In the dogs, the gene injections stopped the eye disease in its tracks - preventing the onset of severe symptoms and, to some extent, reversing early signs of damage, the scientists reported in Proceedings of the National Academy of Sciences.
The research was led by Gustavo D. Aguirre and William A. Beltran of Penn's School of Veterinary Medicine, along with ophthalmologists Artur V. Cideciyan and Samuel G. Jacobson of Penn's Perelman School of Medicine. Scientists at the University of Florida created the "vector" - a modified virus - that was used to deliver the corrective genes to the dogs' eyes.

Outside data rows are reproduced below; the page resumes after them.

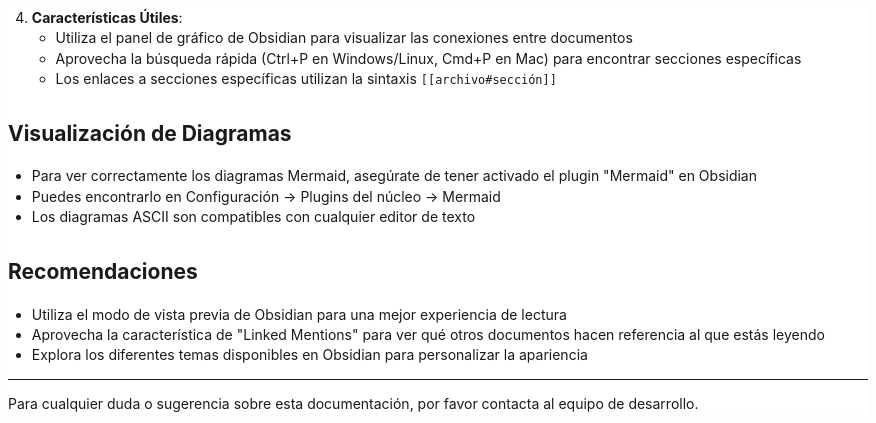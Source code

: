 4. **Características Útiles**:
   - Utiliza el panel de gráfico de Obsidian para visualizar las conexiones entre documentos
   - Aprovecha la búsqueda rápida (Ctrl+P en Windows/Linux, Cmd+P en Mac) para encontrar secciones específicas
   - Los enlaces a secciones específicas utilizan la sintaxis `[[archivo#sección]]`

## Visualización de Diagramas

- Para ver correctamente los diagramas Mermaid, asegúrate de tener activado el plugin "Mermaid" en Obsidian
- Puedes encontrarlo en Configuración → Plugins del núcleo → Mermaid
- Los diagramas ASCII son compatibles con cualquier editor de texto

## Recomendaciones

- Utiliza el modo de vista previa de Obsidian para una mejor experiencia de lectura
- Aprovecha la característica de "Linked Mentions" para ver qué otros documentos hacen referencia al que estás leyendo
- Explora los diferentes temas disponibles en Obsidian para personalizar la apariencia

---

Para cualquier duda o sugerencia sobre esta documentación, por favor contacta al equipo de desarrollo.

While it isn't the first time researchers have used gene therapy to treat blindness, the latest effort is significant in that it tackled a disease that afflicts two kinds of cells - rods and cones, said a scientist in the same field who was not involved with the work.
"This is a big advance," said John G. Flannery, a professor of neurobiology at the University of California, Berkeley.

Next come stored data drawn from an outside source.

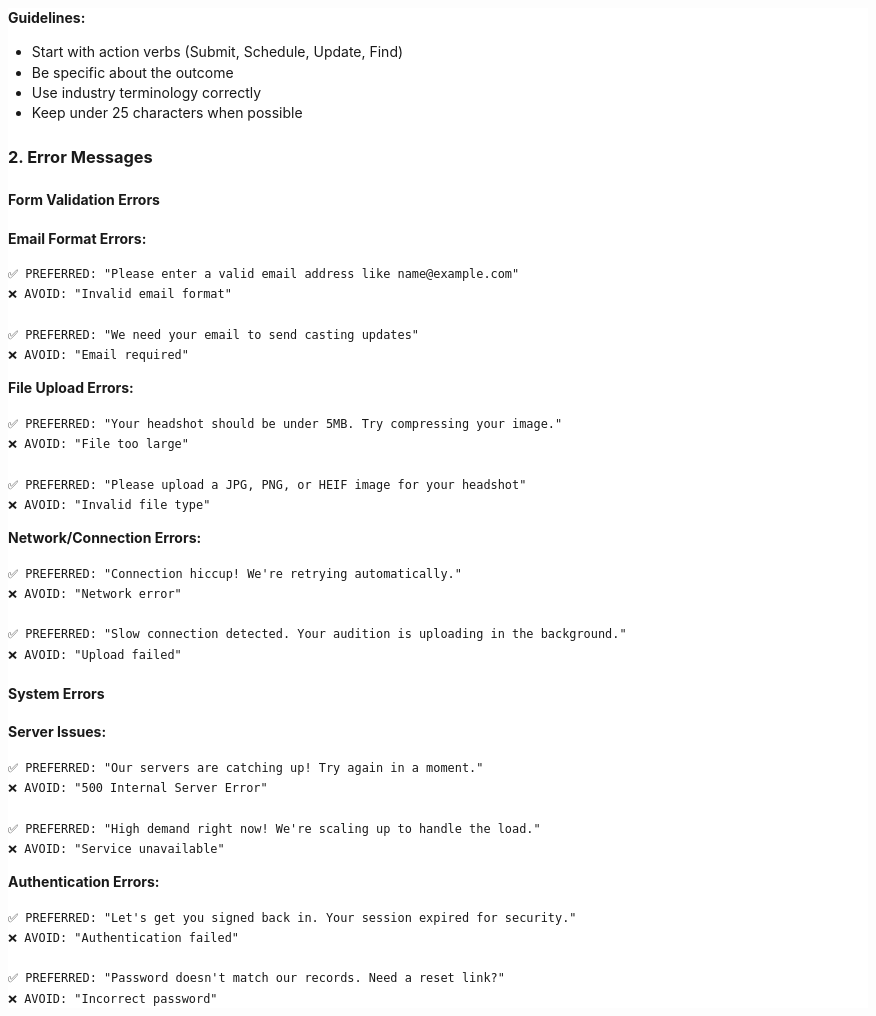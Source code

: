 **Guidelines:**
- Start with action verbs (Submit, Schedule, Update, Find)
- Be specific about the outcome
- Use industry terminology correctly
- Keep under 25 characters when possible

### 2. Error Messages

#### Form Validation Errors

**Email Format Errors:**
```
✅ PREFERRED: "Please enter a valid email address like name@example.com"
❌ AVOID: "Invalid email format"

✅ PREFERRED: "We need your email to send casting updates"
❌ AVOID: "Email required"
```

**File Upload Errors:**
```
✅ PREFERRED: "Your headshot should be under 5MB. Try compressing your image."
❌ AVOID: "File too large"

✅ PREFERRED: "Please upload a JPG, PNG, or HEIF image for your headshot"
❌ AVOID: "Invalid file type"
```

**Network/Connection Errors:**
```
✅ PREFERRED: "Connection hiccup! We're retrying automatically."
❌ AVOID: "Network error"

✅ PREFERRED: "Slow connection detected. Your audition is uploading in the background."
❌ AVOID: "Upload failed"
```

#### System Errors

**Server Issues:**
```
✅ PREFERRED: "Our servers are catching up! Try again in a moment."
❌ AVOID: "500 Internal Server Error"

✅ PREFERRED: "High demand right now! We're scaling up to handle the load."
❌ AVOID: "Service unavailable"
```

**Authentication Errors:**
```
✅ PREFERRED: "Let's get you signed back in. Your session expired for security."
❌ AVOID: "Authentication failed"

✅ PREFERRED: "Password doesn't match our records. Need a reset link?"
❌ AVOID: "Incorrect password"
```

It's unclear just how many people have the kind of blindness that was treated in the dogs, but the number is apparently in the many thousands.

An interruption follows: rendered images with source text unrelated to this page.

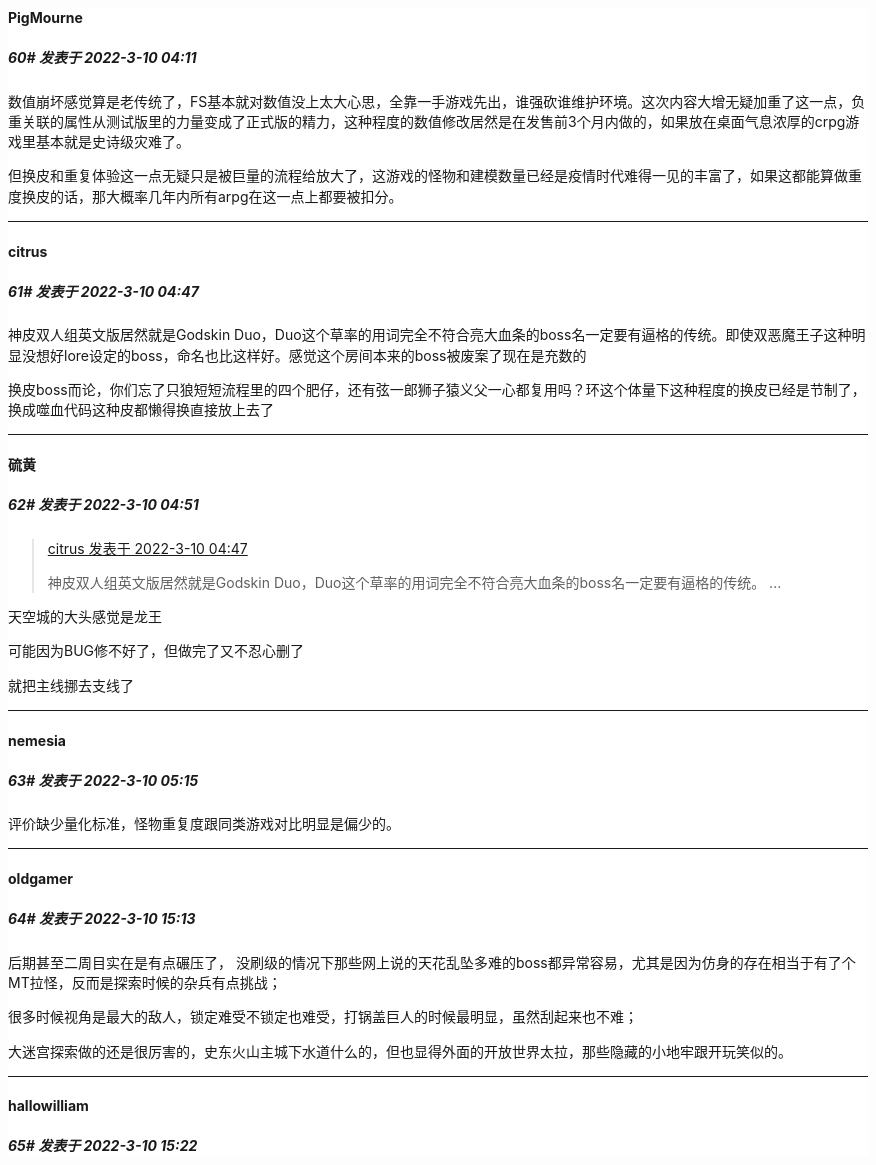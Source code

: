 ####  PigMourne  
##### 60#       发表于 2022-3-10 04:11

数值崩坏感觉算是老传统了，FS基本就对数值没上太大心思，全靠一手游戏先出，谁强砍谁维护环境。这次内容大增无疑加重了这一点，负重关联的属性从测试版里的力量变成了正式版的精力，这种程度的数值修改居然是在发售前3个月内做的，如果放在桌面气息浓厚的crpg游戏里基本就是史诗级灾难了。

但换皮和重复体验这一点无疑只是被巨量的流程给放大了，这游戏的怪物和建模数量已经是疫情时代难得一见的丰富了，如果这都能算做重度换皮的话，那大概率几年内所有arpg在这一点上都要被扣分。



*****

####  citrus  
##### 61#       发表于 2022-3-10 04:47

神皮双人组英文版居然就是Godskin Duo，Duo这个草率的用词完全不符合亮大血条的boss名一定要有逼格的传统。即使双恶魔王子这种明显没想好lore设定的boss，命名也比这样好。感觉这个房间本来的boss被废案了现在是充数的

换皮boss而论，你们忘了只狼短短流程里的四个肥仔，还有弦一郎狮子猿义父一心都复用吗？环这个体量下这种程度的换皮已经是节制了，换成噬血代码这种皮都懒得换直接放上去了

*****

####  硫黄  
##### 62#       发表于 2022-3-10 04:51

<blockquote><a href="httphttps://bbs.saraba1st.com/2b/forum.php?mod=redirect&amp;goto=findpost&amp;pid=54986106&amp;ptid=2056745" target="_blank">citrus 发表于 2022-3-10 04:47</a>

神皮双人组英文版居然就是Godskin Duo，Duo这个草率的用词完全不符合亮大血条的boss名一定要有逼格的传统。 ...</blockquote>
天空城的大头感觉是龙王

可能因为BUG修不好了，但做完了又不忍心删了

就把主线挪去支线了

*****

####  nemesia  
##### 63#       发表于 2022-3-10 05:15

评价缺少量化标准，怪物重复度跟同类游戏对比明显是偏少的。



*****

####  oldgamer  
##### 64#       发表于 2022-3-10 15:13

后期甚至二周目实在是有点碾压了， 没刷级的情况下那些网上说的天花乱坠多难的boss都异常容易，尤其是因为仿身的存在相当于有了个MT拉怪，反而是探索时候的杂兵有点挑战；

很多时候视角是最大的敌人，锁定难受不锁定也难受，打锅盖巨人的时候最明显，虽然刮起来也不难；

大迷宫探索做的还是很厉害的，史东火山主城下水道什么的，但也显得外面的开放世界太拉，那些隐藏的小地牢跟开玩笑似的。

*****

####  hallowilliam  
##### 65#       发表于 2022-3-10 15:22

The animals were born with mutations in a gene called RPGR, which is a rare occurrence in dogs but relatively common in people. Such mutations account for most human forms of a kind of retinitis pigmentosa known as "X-linked" - meaning that the defective gene is located on the X chromosome.
X-linked retinitis pigmentosa is one of the most common kinds of retinitis pigmentosa, which has been estimated to affect tens of thousands of people in the United States, though Penn's Jacobson said a reliable total was not available.